When all of the wafers in the load lock chamber 30 have finished the process. The load lock chamber 30 introduces gas to switch the pressure therein back to 1 atm., and then the door 34 opens so that the wafers in the cassette 21 are not damaged by the pressure change.
The inlet flow of the conventional load lock chamber 30 is controlled by a gas inlet assembly 33. The gas inlet assembly 33 includes a main pipe with a fast speed valve 333 and a bypass pipe with a limitative valve 332 and a low speed valve 331. When breaking vacuum in the load lock chamber 30, gas is introduced through the bypass pipe first. The flow speed is limited by limitative valve 332 until the pressure therein becomes larger than a predetermined pressure (ex: 200 Torr.). After the pressure increases, the bypass pipe is closed. At the same time, the fast speed valve 333 opens. The load lock chamber 30 continues introducing gas through the main pipe with the maximum flow rate of the fast speed valve 333 until the pressure becomes 1 atm.

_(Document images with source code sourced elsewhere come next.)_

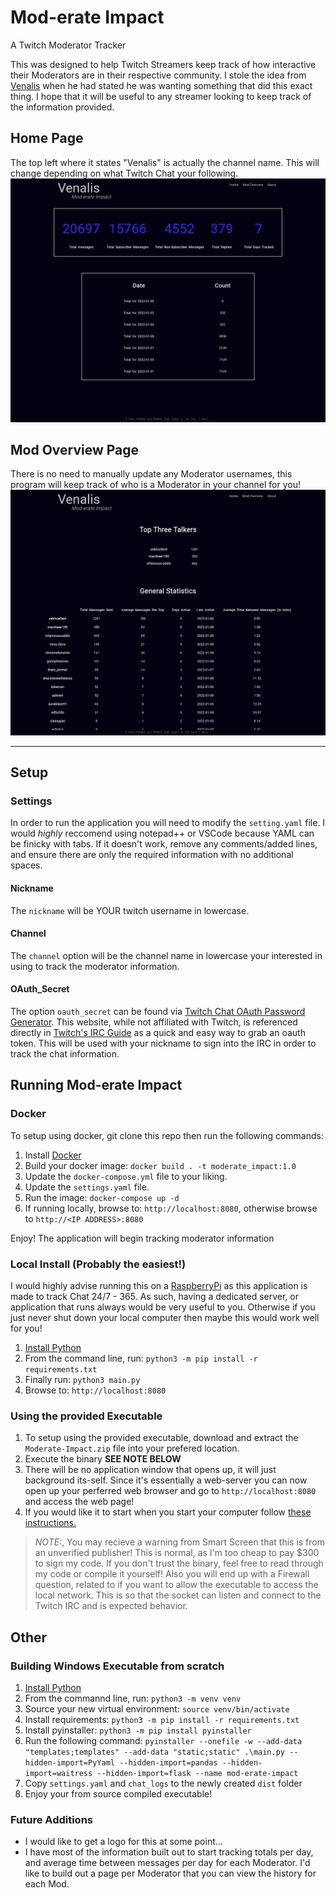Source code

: # Mod-erate Impact

A Twitch Moderator Tracker

This was designed to help Twitch Streamers keep track of how interactive their Moderators are in their respective community. I stole the idea from [Venalis](https://twitch.tv/venalis) when he had stated he was wanting something that did this exact thing. I hope that it will be useful to any streamer looking to keep track of the information provided.

## Home Page 
The top left where it states "Venalis" is actually the channel name. This will change depending on what Twitch Chat your following.
![Home Page](./IMAGES/home.png)

## Mod Overview Page
There is no need to manually update any Moderator usernames, this program will keep track of who is a Moderator in your channel for you!
![Moderator Overview](./IMAGES/mod_overview.png)

----
## Setup

### Settings
 
In order to run the application you will need to modify the `setting.yaml` file. I would _highly_ reccomend using notepad++ or VSCode because YAML can be finicky with tabs. If it doesn't work, remove any comments/added lines, and ensure there are only the required information with no additional spaces. 

#### Nickname

The `nickname` will be YOUR twitch username in lowercase.

#### Channel

The `channel` option will be the channel name in lowercase your interested in using to track the moderator information. 

#### OAuth_Secret

The option `oauth_secret` can be found via [Twitch Chat OAuth Password Generator](https://twitchapps.com/tmi/). This website, while not affiliated with Twitch, is referenced directly in [Twitch's IRC Guide](https://dev.twitch.tv/docs/irc/guide) as a quick and easy way to grab an oauth token. This will be used with your nickname to sign into the IRC in order to track the chat information. 

## Running Mod-erate Impact

### Docker

To setup using docker, git clone this repo then run the following commands:

1. Install [Docker](https://docs.docker.com/engine/install/)
1. Build your docker image: `docker build . -t moderate_impact:1.0`
2. Update the `docker-compose.yml` file to your liking.
3. Update the `settings.yaml` file.
4. Run the image: `docker-compose up -d`
5. If running locally, browse to: `http://localhost:8080`, otherwise browse to `http://<IP ADDRESS>:8080`

Enjoy! The application will begin tracking moderator information


### Local Install (Probably the easiest!)

I would highly advise running this on a [RaspberryPi](https://www.raspberrypi.com/products/raspberry-pi-4-model-b/) as this application is made to track Chat 24/7 - 365. As such, having a dedicated server, or application that runs always would be very useful to you. Otherwise if you just never shut down your local computer then maybe this would work well for you!

1. [Install Python](https://www.python.org/downloads/)
2. From the command line, run: `python3 -m pip install -r requirements.txt`
3. Finally run: `python3 main.py`
4. Browse to: `http://localhost:8080`

### Using the provided Executable 

1. To setup using the provided executable, download and extract the `Moderate-Impact.zip` file into your prefered location. 
2. Execute the binary **SEE NOTE BELOW**
3. There will be no application window that opens up, it will just background its-self. Since it's essentially a web-server you can now open up your perferred web browser and go to `http://localhost:8080` and access the web page!
3. If you would like it to start when you start your computer follow [these instructions.](https://www.howtogeek.com/208224/how-to-add-programs-files-and-folders-to-system-startup-in-windows-8.1/)


> *NOTE:*, You may recieve a warning from Smart Screen that this is from an unverified publisher! This is normal, as I'm too cheap to pay $300 to sign my code. If you don't trust the binary, feel free to read through my code or compile it yourself! Also you will end up with a Firewall question, related to if you want to allow the executable to access the local network. This is so that the socket can listen and connect to the Twitch IRC and is expected behavior. 

## Other

### Building Windows Executable from scratch

1. [Install Python](https://www.python.org/downloads/)
2. From the commannd line, run: `python3 -m venv venv`
3. Source your new virtual environment: `source venv/bin/activate`
4. Install requirements: `python3 -m pip install -r requirements.txt`
5. Install pyinstaller: `python3 -m pip install pyinstaller`
6. Run the following command: `pyinstaller --onefile -w --add-data "templates;templates" --add-data "static;static" .\main.py --hidden-import=PyYaml --hidden-import=pandas --hidden-import=waitress --hidden-import=flask --name mod-erate-impact`
7. Copy `settings.yaml` and `chat_logs` to the newly created `dist` folder
8. Enjoy your from source compiled executable!

### Future Additions
  * I would like to get a logo for this at some point... 
  * I have most of the information built out to start tracking totals per day, and average time between messages per day for each Moderator. I'd like to build out a page per Moderator that you can view the history for each Mod.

Because the load lock chamber 30 does not introduce gas with its maximum flow rate at first, the gas introduction time increases. The average production time of each wafer is increased. Furthermore, the pipes are costly, and the control methods are more complicated.
Referring to FIG. 1 and FIG. 2, there is a filter 32 connected to the gas inlet assembly 33 and mounted on the bottom surface of the load lock chamber 30. The filter 32 is metal net with large holes which cannot filter out small particles. Furthermore, the air passing through the filter 32 mounted on the bottom surface of the load lock chamber 30 may easily disturb the particles deposited thereon, causing defects on wafers.